There seem to be two basic reasons that we have lost a “taste” for work in the contemporary world. One is that much of the work available these days has, in fact, become largely meaningless — at least in the profound, human sense. Work has generally been organized around productivity and profit, not first of all around what John Paul II called its “personalist” meaning. The main purpose of work is not what can be achieved by it, but first of all the activity itself; we work not simply because it produces good things, but because it is good to work. Moreover, it can be better to work in a way that is actually less profitable and productive, if it is more affirming of the intrinsic meaning and value of what is being done and of the people doing it.

Second, we have forgotten that work is an expression of love, and that, to quote John Paul II once again, “man cannot live without love” (Redemptor Hominis, 10). The explosion of ever more sophisticated gadgetry has reinforced our disordered inclination to avoid burdens whenever possible. But there is nothing meaningful in our lives that is not also a burden, even if it is a “light” one. To get rid of all inconveniences is to eliminate the very things that make life worth living.

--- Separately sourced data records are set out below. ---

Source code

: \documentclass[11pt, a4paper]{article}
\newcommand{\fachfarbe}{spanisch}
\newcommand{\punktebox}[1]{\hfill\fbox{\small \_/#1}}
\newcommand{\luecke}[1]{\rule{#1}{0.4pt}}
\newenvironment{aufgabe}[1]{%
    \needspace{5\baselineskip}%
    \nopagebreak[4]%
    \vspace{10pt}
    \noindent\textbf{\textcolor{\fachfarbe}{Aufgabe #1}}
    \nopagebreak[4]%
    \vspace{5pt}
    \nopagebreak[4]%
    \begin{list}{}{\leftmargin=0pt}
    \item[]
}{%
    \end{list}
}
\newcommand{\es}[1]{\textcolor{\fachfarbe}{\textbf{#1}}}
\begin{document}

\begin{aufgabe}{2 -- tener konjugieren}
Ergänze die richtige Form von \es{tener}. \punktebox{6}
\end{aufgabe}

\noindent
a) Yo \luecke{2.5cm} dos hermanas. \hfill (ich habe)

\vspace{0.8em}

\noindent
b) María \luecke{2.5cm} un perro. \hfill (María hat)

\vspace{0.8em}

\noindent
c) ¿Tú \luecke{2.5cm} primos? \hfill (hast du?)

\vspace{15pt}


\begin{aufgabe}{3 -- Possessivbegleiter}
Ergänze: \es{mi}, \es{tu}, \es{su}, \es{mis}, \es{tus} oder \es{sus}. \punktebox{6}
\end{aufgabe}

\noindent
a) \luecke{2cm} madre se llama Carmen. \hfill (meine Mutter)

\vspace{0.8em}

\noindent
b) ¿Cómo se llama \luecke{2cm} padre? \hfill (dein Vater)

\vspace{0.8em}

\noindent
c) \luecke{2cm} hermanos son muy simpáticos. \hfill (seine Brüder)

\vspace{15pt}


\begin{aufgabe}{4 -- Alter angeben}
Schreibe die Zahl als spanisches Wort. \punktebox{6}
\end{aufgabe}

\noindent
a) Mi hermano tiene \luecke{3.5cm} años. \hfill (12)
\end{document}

Love inevitably carries burdens. To put our hand to real things, to take the time to do things well — for all of the toil involved — is to affirm our humanity and to take part in the love that is creation.

We are accustomed to think of the Church as the “guardian of marriage,” cultivating and protecting that basic human institution. But as Catholics and Knights, we ought to become more aware of the Church’s role as “guardian of work.” And to do so we may meditate on St. Joseph, that great saint who was identified in Scripture with a simple — but increasingly significant — description: “the Worker” (Mt 13:55). The Greek word here, tektōn, is typically translated as “carpenter,” but in fact it means “artisan” or “craftsman” in a more general sense. St. Joseph may therefore be taken as the living symbol of work as an expression of the essential Christian mission.

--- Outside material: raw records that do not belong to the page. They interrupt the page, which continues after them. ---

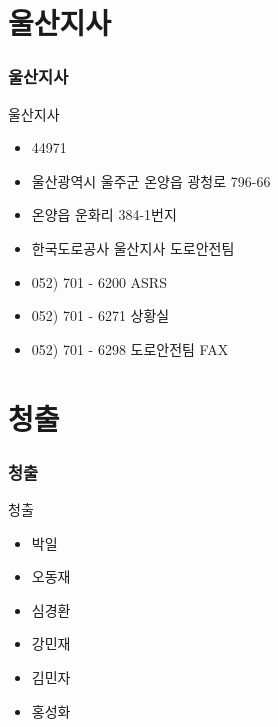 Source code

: \documentclass[aspectratio=1610,20pt,xcolor=pdftex,dvipsnames,table,handout]{beamer}
\begin{document}
		\section{울산지사}
		\begin{frame} [t,plain]
		\frametitle{울산지사}
			\begin{block} {울산지사}
			\setlength{\leftmargini}{2em}			
			\begin{itemize}
				\item 44971
				\item 울산광역시 울주군 온양읍 광청로 796-66
				\item 온양읍 운화리 384-1번지
				\item 한국도로공사 울산지사 도로안전팀 \\
						\hrulefill
				\item 052) 701 - 6200 ASRS
				\item 052) 701 - 6271 상황실
				\item 052) 701 - 6298 도로안전팀 FAX \\
						\hrulefill

			\end{itemize}
			\end{block}						

		\end{frame}						
		

		\section{청출}
		\begin{frame} [t,plain]
		\frametitle{청출}
			\begin{block} {청출}
			\setlength{\leftmargini}{1em}			
			\begin{itemize}
				\item 박일 \quad \hrulefill
				\item 오동재		\quad \hrulefill
				\item 심경환		\quad \hrulefill
				\item 강민재		\quad \hrulefill
				\item 김민자		\quad \hrulefill
				\item 홍성화		\quad \hrulefill

			\end{itemize}
			\end{block}			

								
		\end{frame}						
	
\end{document}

When Pope Pius XII established the feast day of St. Joseph the Worker in 1955, he wisely chose May 1 — the date that had been claimed by the Marxist International Socialist Congress in 1889 for the annual celebration of workers’ rights. He thereby made clear a message that is important for us, too, to remember during this confusing and unstable time: The value of work can best be affirmed by recovering its deepest roots and its noblest purpose, namely, to participate in God’s own creative act — and to respond to the call to love.